── Materials provided

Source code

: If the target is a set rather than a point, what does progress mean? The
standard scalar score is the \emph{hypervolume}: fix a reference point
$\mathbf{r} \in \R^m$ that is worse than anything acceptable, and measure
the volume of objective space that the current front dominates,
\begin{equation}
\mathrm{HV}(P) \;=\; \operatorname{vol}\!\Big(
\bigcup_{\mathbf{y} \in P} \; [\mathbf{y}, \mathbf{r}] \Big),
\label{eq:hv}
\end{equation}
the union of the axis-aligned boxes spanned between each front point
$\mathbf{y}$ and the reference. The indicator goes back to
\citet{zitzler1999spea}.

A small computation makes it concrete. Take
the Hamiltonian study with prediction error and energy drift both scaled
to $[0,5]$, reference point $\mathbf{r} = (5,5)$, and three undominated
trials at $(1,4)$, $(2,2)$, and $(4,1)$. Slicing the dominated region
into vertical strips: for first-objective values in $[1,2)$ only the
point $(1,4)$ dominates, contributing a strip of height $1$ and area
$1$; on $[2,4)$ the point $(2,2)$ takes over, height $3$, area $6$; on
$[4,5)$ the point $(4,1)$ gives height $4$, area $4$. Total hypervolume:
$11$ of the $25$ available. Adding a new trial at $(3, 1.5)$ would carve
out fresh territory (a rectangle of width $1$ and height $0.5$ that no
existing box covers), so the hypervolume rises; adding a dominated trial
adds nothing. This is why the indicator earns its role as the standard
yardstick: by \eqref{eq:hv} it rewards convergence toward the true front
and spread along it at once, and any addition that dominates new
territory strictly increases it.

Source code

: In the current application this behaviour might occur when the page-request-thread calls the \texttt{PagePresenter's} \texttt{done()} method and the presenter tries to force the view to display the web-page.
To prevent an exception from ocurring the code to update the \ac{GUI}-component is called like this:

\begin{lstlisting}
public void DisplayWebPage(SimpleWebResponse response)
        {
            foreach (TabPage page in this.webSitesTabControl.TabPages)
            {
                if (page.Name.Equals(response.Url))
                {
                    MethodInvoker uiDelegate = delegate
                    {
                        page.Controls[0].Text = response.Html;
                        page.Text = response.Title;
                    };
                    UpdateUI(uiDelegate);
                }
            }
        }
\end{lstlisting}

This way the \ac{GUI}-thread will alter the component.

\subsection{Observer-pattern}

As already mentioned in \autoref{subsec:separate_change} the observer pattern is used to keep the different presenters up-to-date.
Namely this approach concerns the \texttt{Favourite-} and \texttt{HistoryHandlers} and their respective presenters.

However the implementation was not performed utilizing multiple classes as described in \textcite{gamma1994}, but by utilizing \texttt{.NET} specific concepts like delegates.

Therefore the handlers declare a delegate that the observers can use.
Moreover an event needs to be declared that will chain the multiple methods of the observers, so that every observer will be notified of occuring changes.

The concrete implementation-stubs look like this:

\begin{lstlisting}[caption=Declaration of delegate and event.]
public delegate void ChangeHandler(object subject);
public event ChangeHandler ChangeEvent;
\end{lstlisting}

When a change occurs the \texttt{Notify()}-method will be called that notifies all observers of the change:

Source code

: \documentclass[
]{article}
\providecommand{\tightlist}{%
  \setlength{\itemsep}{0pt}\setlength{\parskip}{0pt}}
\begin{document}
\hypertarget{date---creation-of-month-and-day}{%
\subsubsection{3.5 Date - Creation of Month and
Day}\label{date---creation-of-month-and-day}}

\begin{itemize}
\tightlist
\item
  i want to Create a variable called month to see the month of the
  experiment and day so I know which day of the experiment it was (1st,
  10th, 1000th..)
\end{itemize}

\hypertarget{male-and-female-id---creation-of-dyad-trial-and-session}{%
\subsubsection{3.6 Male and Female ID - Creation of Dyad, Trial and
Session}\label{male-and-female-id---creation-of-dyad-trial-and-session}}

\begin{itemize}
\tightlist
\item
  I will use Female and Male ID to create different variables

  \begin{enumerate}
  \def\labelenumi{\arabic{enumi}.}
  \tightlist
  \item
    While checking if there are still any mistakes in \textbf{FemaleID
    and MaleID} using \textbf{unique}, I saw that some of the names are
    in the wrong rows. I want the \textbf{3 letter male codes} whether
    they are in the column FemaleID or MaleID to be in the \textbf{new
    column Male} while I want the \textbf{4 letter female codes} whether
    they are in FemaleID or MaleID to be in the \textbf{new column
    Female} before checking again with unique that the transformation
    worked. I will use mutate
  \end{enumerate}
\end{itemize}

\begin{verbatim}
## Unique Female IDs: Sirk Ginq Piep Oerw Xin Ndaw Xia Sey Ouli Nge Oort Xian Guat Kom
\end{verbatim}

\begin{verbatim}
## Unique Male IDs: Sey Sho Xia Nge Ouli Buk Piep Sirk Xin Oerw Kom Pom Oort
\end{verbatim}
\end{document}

────

## [What is required]
Reproduce the material. Keep every word as written.

## [Answer to the exercise]
Source code

: If the target is a set rather than a point, what does progress mean? The
standard scalar score is the \emph{hypervolume}: fix a reference point
$\mathbf{r} \in \R^m$ that is worse than anything acceptable, and measure
the volume of objective space that the current front dominates,
\begin{equation}
\mathrm{HV}(P) \;=\; \operatorname{vol}\!\Big(
\bigcup_{\mathbf{y} \in P} \; [\mathbf{y}, \mathbf{r}] \Big),
\label{eq:hv}
\end{equation}
the union of the axis-aligned boxes spanned between each front point
$\mathbf{y}$ and the reference. The indicator goes back to
\citet{zitzler1999spea}.

A small computation makes it concrete. Take
the Hamiltonian study with prediction error and energy drift both scaled
to $[0,5]$, reference point $\mathbf{r} = (5,5)$, and three undominated
trials at $(1,4)$, $(2,2)$, and $(4,1)$. Slicing the dominated region
into vertical strips: for first-objective values in $[1,2)$ only the
point $(1,4)$ dominates, contributing a strip of height $1$ and area
$1$; on $[2,4)$ the point $(2,2)$ takes over, height $3$, area $6$; on
$[4,5)$ the point $(4,1)$ gives height $4$, area $4$. Total hypervolume:
$11$ of the $25$ available. Adding a new trial at $(3, 1.5)$ would carve
out fresh territory (a rectangle of width $1$ and height $0.5$ that no
existing box covers), so the hypervolume rises; adding a dominated trial
adds nothing. This is why the indicator earns its role as the standard
yardstick: by \eqref{eq:hv} it rewards convergence toward the true front
and spread along it at once, and any addition that dominates new
territory strictly increases it.

Source code

: In the current application this behaviour might occur when the page-request-thread calls the \texttt{PagePresenter's} \texttt{done()} method and the presenter tries to force the view to display the web-page.
To prevent an exception from ocurring the code to update the \ac{GUI}-component is called like this:

\begin{lstlisting}
public void DisplayWebPage(SimpleWebResponse response)
        {
            foreach (TabPage page in this.webSitesTabControl.TabPages)
            {
                if (page.Name.Equals(response.Url))
                {
                    MethodInvoker uiDelegate = delegate
                    {
                        page.Controls[0].Text = response.Html;
                        page.Text = response.Title;
                    };
                    UpdateUI(uiDelegate);
                }
            }
        }
\end{lstlisting}

This way the \ac{GUI}-thread will alter the component.

\subsection{Observer-pattern}

As already mentioned in \autoref{subsec:separate_change} the observer pattern is used to keep the different presenters up-to-date.
Namely this approach concerns the \texttt{Favourite-} and \texttt{HistoryHandlers} and their respective presenters.

However the implementation was not performed utilizing multiple classes as described in \textcite{gamma1994}, but by utilizing \texttt{.NET} specific concepts like delegates.

Therefore the handlers declare a delegate that the observers can use.
Moreover an event needs to be declared that will chain the multiple methods of the observers, so that every observer will be notified of occuring changes.

The concrete implementation-stubs look like this:

\begin{lstlisting}[caption=Declaration of delegate and event.]
public delegate void ChangeHandler(object subject);
public event ChangeHandler ChangeEvent;
\end{lstlisting}

When a change occurs the \texttt{Notify()}-method will be called that notifies all observers of the change:

Source code

: \documentclass[
]{article}
\providecommand{\tightlist}{%
  \setlength{\itemsep}{0pt}\setlength{\parskip}{0pt}}
\begin{document}
\hypertarget{date---creation-of-month-and-day}{%
\subsubsection{3.5 Date - Creation of Month and
Day}\label{date---creation-of-month-and-day}}

\begin{itemize}
\tightlist
\item
  i want to Create a variable called month to see the month of the
  experiment and day so I know which day of the experiment it was (1st,
  10th, 1000th..)
\end{itemize}

\hypertarget{male-and-female-id---creation-of-dyad-trial-and-session}{%
\subsubsection{3.6 Male and Female ID - Creation of Dyad, Trial and
Session}\label{male-and-female-id---creation-of-dyad-trial-and-session}}

\begin{itemize}
\tightlist
\item
  I will use Female and Male ID to create different variables

  \begin{enumerate}
  \def\labelenumi{\arabic{enumi}.}
  \tightlist
  \item
    While checking if there are still any mistakes in \textbf{FemaleID
    and MaleID} using \textbf{unique}, I saw that some of the names are
    in the wrong rows. I want the \textbf{3 letter male codes} whether
    they are in the column FemaleID or MaleID to be in the \textbf{new
    column Male} while I want the \textbf{4 letter female codes} whether
    they are in FemaleID or MaleID to be in the \textbf{new column
    Female} before checking again with unique that the transformation
    worked. I will use mutate
  \end{enumerate}
\end{itemize}

\begin{verbatim}
## Unique Female IDs: Sirk Ginq Piep Oerw Xin Ndaw Xia Sey Ouli Nge Oort Xian Guat Kom
\end{verbatim}

\begin{verbatim}
## Unique Male IDs: Sey Sho Xia Nge Ouli Buk Piep Sirk Xin Oerw Kom Pom Oort
\end{verbatim}
\end{document}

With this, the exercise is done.